Collected data
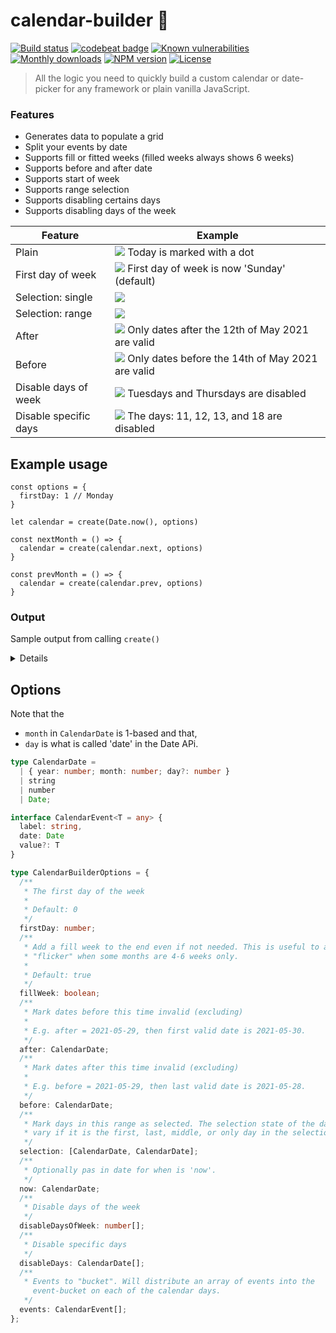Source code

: # calendar-builder :calendar:

[![Build status](http://img.shields.io/travis/mblarsen/browser-acl.svg)](http://travis-ci.org/mblarsen/calendar-builder)
[![codebeat badge](https://codebeat.co/badges/008dc8fa-f435-4f77-8323-78ebbeabc6ee)](https://codebeat.co/projects/github-com-mblarsen-calendar-builder-main)
[![Known vulnerabilities](https://snyk.io/test/github/mblarsen/calendar-builder/badge.svg)](https://snyk.io/test/github/mblarsen/calendar-builder)
[![Monthly downloads](https://img.shields.io/npm/dm/calendar-builder.svg)](https://www.npmjs.com/package/calendar-builder)
[![NPM version](http://img.shields.io/npm/v/calendar-builder.svg)](https://www.npmjs.com/package/calendar-builder)
[![License](https://img.shields.io/badge/license-MIT-blue.svg)](https://github.com/mblarsen/calendar-builder/blob/main/LICENSE)

> All the logic you need to quickly build a custom calendar or date-picker for any framework or plain vanilla JavaScript.

### Features

- Generates data to populate a grid
- Split your events by date
- Supports fill or fitted weeks (filled weeks always shows 6 weeks)
- Supports before and after date
- Supports start of week
- Supports range selection
- Supports disabling certains days
- Supports disabling days of the week

| Feature               | Example                                                                                 |
| --------------------- | --------------------------------------------------------------------------------------- |
| Plain                 | ![](assets/example-plain.jpg) Today is marked with a dot                                |
| First day of week     | ![](assets/example-first-day.jpg) First day of week is now 'Sunday' (default)           |
| Selection: single     | ![](assets/example-selection-single.jpg)                                                |
| Selection: range      | ![](assets/example-selection-range.jpg)                                                 |
| After                 | ![](assets/example-valid-after.jpg) Only dates after the 12th of May 2021 are valid     |
| Before                | ![](assets/example-valid-before.jpg) Only dates before the 14th of May 2021 are valid   |
| Disable days of week  | ![](assets/example-disable-days-of-week.jpg) Tuesdays and Thursdays are disabled        |
| Disable specific days | ![](assets/example-disable-specific-days.jpg) The days: 11, 12, 13, and 18 are disabled |

## Example usage

```
const options = {
  firstDay: 1 // Monday
}

let calendar = create(Date.now(), options)

const nextMonth = () => {
  calendar = create(calendar.next, options)
}

const prevMonth = () => {
  calendar = create(calendar.prev, options)
}
```

### Output

Sample output from calling `create()`

<details>
```
{
  config: {
    after: null,
    before: null,
    fillWeek: true,
    firstDay: 1,
    now: 2021-09-05T16:00:00.000Z,
    selection: null
  },
  next: 2021-09-30T16:00:00.000Z,
  prev: 2021-07-31T16:00:00.000Z,
  current: 2021-08-31T16:00:00.000Z,
  start: 2021-08-31T16:00:00.000Z,
  end: 2021-09-29T16:00:00.000Z,
  days: [
    {
      date: 2021-08-29T16:00:00.000Z,
      day: 30,
      dayOfWeek: 1,
      isToday: false,
      selection: null,
      state: 'valid',
      inMonth: false
    },
    {
      date: 2021-08-30T16:00:00.000Z,
      day: 31,
      dayOfWeek: 2,
      isToday: false,
      selection: null,
      state: 'valid',
      inMonth: false
    },
    {
      date: 2021-08-31T16:00:00.000Z,
      day: 1,
      dayOfWeek: 3,
      isToday: false,
      selection: null,
      state: 'valid',
      inMonth: true
    },
    {
      date: 2021-09-01T16:00:00.000Z,
      day: 2,
      dayOfWeek: 4,
      isToday: false,
      selection: null,
      state: 'valid',
      inMonth: true
    },
    {
      date: 2021-09-02T16:00:00.000Z,
      day: 3,
      dayOfWeek: 5,
      isToday: false,
      selection: null,
      state: 'valid',
      inMonth: true
    },
    {
      date: 2021-09-03T16:00:00.000Z,
      day: 4,
      dayOfWeek: 6,
      isToday: false,
      selection: null,
      state: 'valid',
      inMonth: true
    },
    {
      date: 2021-09-04T16:00:00.000Z,
      day: 5,
      dayOfWeek: 0,
      isToday: false,
      selection: null,
      state: 'valid',
      inMonth: true
    },
    {
      date: 2021-09-05T16:00:00.000Z,
      day: 6,
      dayOfWeek: 1,
      isToday: true,
      selection: null,
      state: 'valid',
      inMonth: true
    },
    {
      date: 2021-09-06T16:00:00.000Z,
      day: 7,
      dayOfWeek: 2,
      isToday: false,
      selection: null,
      state: 'valid',
      inMonth: true
    },
    {
      date: 2021-09-07T16:00:00.000Z,
      day: 8,
      dayOfWeek: 3,
      isToday: false,
      selection: null,
      state: 'valid',
      inMonth: true
    },
    {
      date: 2021-09-08T16:00:00.000Z,
      day: 9,
      dayOfWeek: 4,
      isToday: false,
      selection: null,
      state: 'valid',
      inMonth: true
    },
    {
      date: 2021-09-09T16:00:00.000Z,
      day: 10,
      dayOfWeek: 5,
      isToday: false,
      selection: null,
      state: 'valid',
      inMonth: true
    },
    {
      date: 2021-09-10T16:00:00.000Z,
      day: 11,
      dayOfWeek: 6,
      isToday: false,
      selection: null,
      state: 'valid',
      inMonth: true
    },
    {
      date: 2021-09-11T16:00:00.000Z,
      day: 12,
      dayOfWeek: 0,
      isToday: false,
      selection: null,
      state: 'valid',
      inMonth: true
    },
    {
      date: 2021-09-12T16:00:00.000Z,
      day: 13,
      dayOfWeek: 1,
      isToday: false,
      selection: null,
      state: 'valid',
      inMonth: true
    },
    {
      date: 2021-09-13T16:00:00.000Z,
      day: 14,
      dayOfWeek: 2,
      isToday: false,
      selection: null,
      state: 'valid',
      inMonth: true
    },
    {
      date: 2021-09-14T16:00:00.000Z,
      day: 15,
      dayOfWeek: 3,
      isToday: false,
      selection: null,
      state: 'valid',
      inMonth: true
    },
    {
      date: 2021-09-15T16:00:00.000Z,
      day: 16,
      dayOfWeek: 4,
      isToday: false,
      selection: null,
      state: 'valid',
      inMonth: true
    },
    {
      date: 2021-09-16T16:00:00.000Z,
      day: 17,
      dayOfWeek: 5,
      isToday: false,
      selection: null,
      state: 'valid',
      inMonth: true
    },
    {
      date: 2021-09-17T16:00:00.000Z,
      day: 18,
      dayOfWeek: 6,
      isToday: false,
      selection: null,
      state: 'valid',
      inMonth: true
    },
    {
      date: 2021-09-18T16:00:00.000Z,
      day: 19,
      dayOfWeek: 0,
      isToday: false,
      selection: null,
      state: 'valid',
      inMonth: true
    },
    {
      date: 2021-09-19T16:00:00.000Z,
      day: 20,
      dayOfWeek: 1,
      isToday: false,
      selection: null,
      state: 'valid',
      inMonth: true
    },
    {
      date: 2021-09-20T16:00:00.000Z,
      day: 21,
      dayOfWeek: 2,
      isToday: false,
      selection: null,
      state: 'valid',
      inMonth: true
    },
    {
      date: 2021-09-21T16:00:00.000Z,
      day: 22,
      dayOfWeek: 3,
      isToday: false,
      selection: null,
      state: 'valid',
      inMonth: true
    },
    {
      date: 2021-09-22T16:00:00.000Z,
      day: 23,
      dayOfWeek: 4,
      isToday: false,
      selection: null,
      state: 'valid',
      inMonth: true
    },
    {
      date: 2021-09-23T16:00:00.000Z,
      day: 24,
      dayOfWeek: 5,
      isToday: false,
      selection: null,
      state: 'valid',
      inMonth: true
    },
    {
      date: 2021-09-24T16:00:00.000Z,
      day: 25,
      dayOfWeek: 6,
      isToday: false,
      selection: null,
      state: 'valid',
      inMonth: true
    },
    {
      date: 2021-09-25T16:00:00.000Z,
      day: 26,
      dayOfWeek: 0,
      isToday: false,
      selection: null,
      state: 'valid',
      inMonth: true
    },
    {
      date: 2021-09-26T16:00:00.000Z,
      day: 27,
      dayOfWeek: 1,
      isToday: false,
      selection: null,
      state: 'valid',
      inMonth: true
    },
    {
      date: 2021-09-27T16:00:00.000Z,
      day: 28,
      dayOfWeek: 2,
      isToday: false,
      selection: null,
      state: 'valid',
      inMonth: true
    },
    {
      date: 2021-09-28T16:00:00.000Z,
      day: 29,
      dayOfWeek: 3,
      isToday: false,
      selection: null,
      state: 'valid',
      inMonth: true
    },
    {
      date: 2021-09-29T16:00:00.000Z,
      day: 30,
      dayOfWeek: 4,
      isToday: false,
      selection: null,
      state: 'valid',
      inMonth: true
    },
    {
      date: 2021-09-30T16:00:00.000Z,
      day: 1,
      dayOfWeek: 5,
      isToday: false,
      selection: null,
      state: 'valid',
      inMonth: false
    },
    {
      date: 2021-10-01T16:00:00.000Z,
      day: 2,
      dayOfWeek: 6,
      isToday: false,
      selection: null,
      state: 'valid',
      inMonth: false
    },
    {
      date: 2021-10-02T16:00:00.000Z,
      day: 3,
      dayOfWeek: 0,
      isToday: false,
      selection: null,
      state: 'valid',
      inMonth: false
    },
    {
      date: 2021-10-03T16:00:00.000Z,
      day: 4,
      dayOfWeek: 1,
      isToday: false,
      selection: null,
      state: 'valid',
      inMonth: false
    },
    {
      date: 2021-10-04T16:00:00.000Z,
      day: 5,
      dayOfWeek: 2,
      isToday: false,
      selection: null,
      state: 'valid',
      inMonth: false
    },
    {
      date: 2021-10-05T16:00:00.000Z,
      day: 6,
      dayOfWeek: 3,
      isToday: false,
      selection: null,
      state: 'valid',
      inMonth: false
    },
    {
      date: 2021-10-06T16:00:00.000Z,
      day: 7,
      dayOfWeek: 4,
      isToday: false,
      selection: null,
      state: 'valid',
      inMonth: false
    },
    {
      date: 2021-10-07T16:00:00.000Z,
      day: 8,
      dayOfWeek: 5,
      isToday: false,
      selection: null,
      state: 'valid',
      inMonth: false
    },
    {
      date: 2021-10-08T16:00:00.000Z,
      day: 9,
      dayOfWeek: 6,
      isToday: false,
      selection: null,
      state: 'valid',
      inMonth: false
    },
    {
      date: 2021-10-09T16:00:00.000Z,
      day: 10,
      dayOfWeek: 0,
      isToday: false,
      selection: null,
      state: 'valid',
      inMonth: false
    }
  ],
  now: 2021-09-05T16:00:00.000Z
}
```
</details>

## Options

Note that the

- `month` in `CalendarDate` is 1-based and that,
- `day` is what is called 'date' in the Date APi.

```typescript
type CalendarDate =
  | { year: number; month: number; day?: number }
  | string
  | number
  | Date;

interface CalendarEvent<T = any> {
  label: string,
  date: Date
  value?: T
}

type CalendarBuilderOptions = {
  /**
   * The first day of the week
   *
   * Default: 0
   */
  firstDay: number;
  /**
   * Add a fill week to the end even if not needed. This is useful to avoid
   * "flicker" when some months are 4-6 weeks only.
   *
   * Default: true
   */
  fillWeek: boolean;
  /**
   * Mark dates before this time invalid (excluding)
   *
   * E.g. after = 2021-05-29, then first valid date is 2021-05-30.
   */
  after: CalendarDate;
  /**
   * Mark dates after this time invalid (excluding)
   *
   * E.g. before = 2021-05-29, then last valid date is 2021-05-28.
   */
  before: CalendarDate;
  /**
   * Mark days in this range as selected. The selection state of the day may
   * vary if it is the first, last, middle, or only day in the selection.
   */
  selection: [CalendarDate, CalendarDate];
  /**
   * Optionally pas in date for when is 'now'.
   */
  now: CalendarDate;
  /**
   * Disable days of the week
   */
  disableDaysOfWeek: number[];
  /**
   * Disable specific days
   */
  disableDays: CalendarDate[];
  /**
   * Events to "bucket". Will distribute an array of events into the
     event-bucket on each of the calendar days.
   */
  events: CalendarEvent[];
};
```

§ **Problem to work on**: Using the entries above, return each line that includes the word "package".

§ **The completed task**:
[![Monthly downloads](https://img.shields.io/npm/dm/calendar-builder.svg)](https://www.npmjs.com/package/calendar-builder)
[![NPM version](http://img.shields.io/npm/v/calendar-builder.svg)](https://www.npmjs.com/package/calendar-builder)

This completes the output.